> _TRY IT_
Find the line containing "Farklı şehire gidenler" in the entries below. Reproduce that line and each one after it to the end, exactly, with no other lines.

--------------------------------------------------

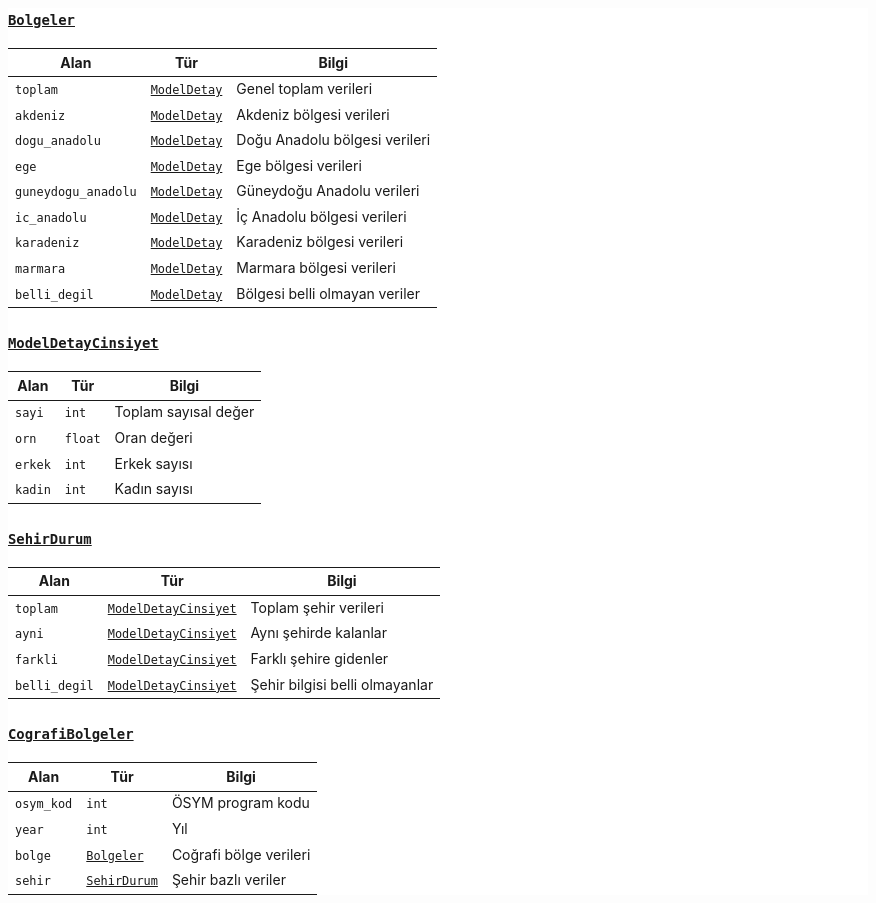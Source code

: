 ### [`Bolgeler`](#bolgeler)
| **Alan**              | **Tür**                 | **Bilgi**                      |
|----------------------|------------------------|--------------------------------|
| `toplam`            | [`ModelDetay`](#modeldetay)  | Genel toplam verileri        |
| `akdeniz`           | [`ModelDetay`](#modeldetay)  | Akdeniz bölgesi verileri     |
| `dogu_anadolu`      | [`ModelDetay`](#modeldetay)  | Doğu Anadolu bölgesi verileri |
| `ege`               | [`ModelDetay`](#modeldetay)  | Ege bölgesi verileri         |
| `guneydogu_anadolu` | [`ModelDetay`](#modeldetay)  | Güneydoğu Anadolu verileri  |
| `ic_anadolu`        | [`ModelDetay`](#modeldetay)  | İç Anadolu bölgesi verileri  |
| `karadeniz`         | [`ModelDetay`](#modeldetay)  | Karadeniz bölgesi verileri   |
| `marmara`           | [`ModelDetay`](#modeldetay)  | Marmara bölgesi verileri     |
| `belli_degil`       | [`ModelDetay`](#modeldetay)  | Bölgesi belli olmayan veriler |

### [`ModelDetayCinsiyet`](#modeldetaycinsiyet)
| **Alan**  | **Tür**   | **Bilgi**                          |
|-----------|----------|----------------------------------|
| `sayi`    | `int`    | Toplam sayısal değer            |
| `orn`     | `float`  | Oran değeri                     |
| `erkek`   | `int`    | Erkek sayısı                    |
| `kadin`   | `int`    | Kadın sayısı                    |

### [`SehirDurum`](#sehirdurum)
| **Alan**       | **Tür**                                  | **Bilgi**                     |
|---------------|-----------------------------------------|-------------------------------|
| `toplam`      | [`ModelDetayCinsiyet`](#modeldetaycinsiyet) | Toplam şehir verileri       |
| `ayni`        | [`ModelDetayCinsiyet`](#modeldetaycinsiyet) | Aynı şehirde kalanlar       |
| `farkli`      | [`ModelDetayCinsiyet`](#modeldetaycinsiyet) | Farklı şehire gidenler      |
| `belli_degil` | [`ModelDetayCinsiyet`](#modeldetaycinsiyet) | Şehir bilgisi belli olmayanlar |

### [`CografiBolgeler`](#cografibolgeler)
| **Alan**    | **Tür**                        | **Bilgi**             |
|------------|---------------------------------|-----------------------|
| `osym_kod` | `int`                           | ÖSYM program kodu     |
| `year`     | `int`                           | Yıl                   |
| `bolge`    | [`Bolgeler`](#bolgeler)         | Coğrafi bölge verileri |
| `sehir`    | [`SehirDurum`](#sehirdurum)     | Şehir bazlı veriler    |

--------------------------------------------------

> _EXPECTED OUTPUT_
| `farkli`      | [`ModelDetayCinsiyet`](#modeldetaycinsiyet) | Farklı şehire gidenler      |
| `belli_degil` | [`ModelDetayCinsiyet`](#modeldetaycinsiyet) | Şehir bilgisi belli olmayanlar |

### [`CografiBolgeler`](#cografibolgeler)
| **Alan**    | **Tür**                        | **Bilgi**             |
|------------|---------------------------------|-----------------------|
| `osym_kod` | `int`                           | ÖSYM program kodu     |
| `year`     | `int`                           | Yıl                   |
| `bolge`    | [`Bolgeler`](#bolgeler)         | Coğrafi bölge verileri |
| `sehir`    | [`SehirDurum`](#sehirdurum)     | Şehir bazlı veriler    |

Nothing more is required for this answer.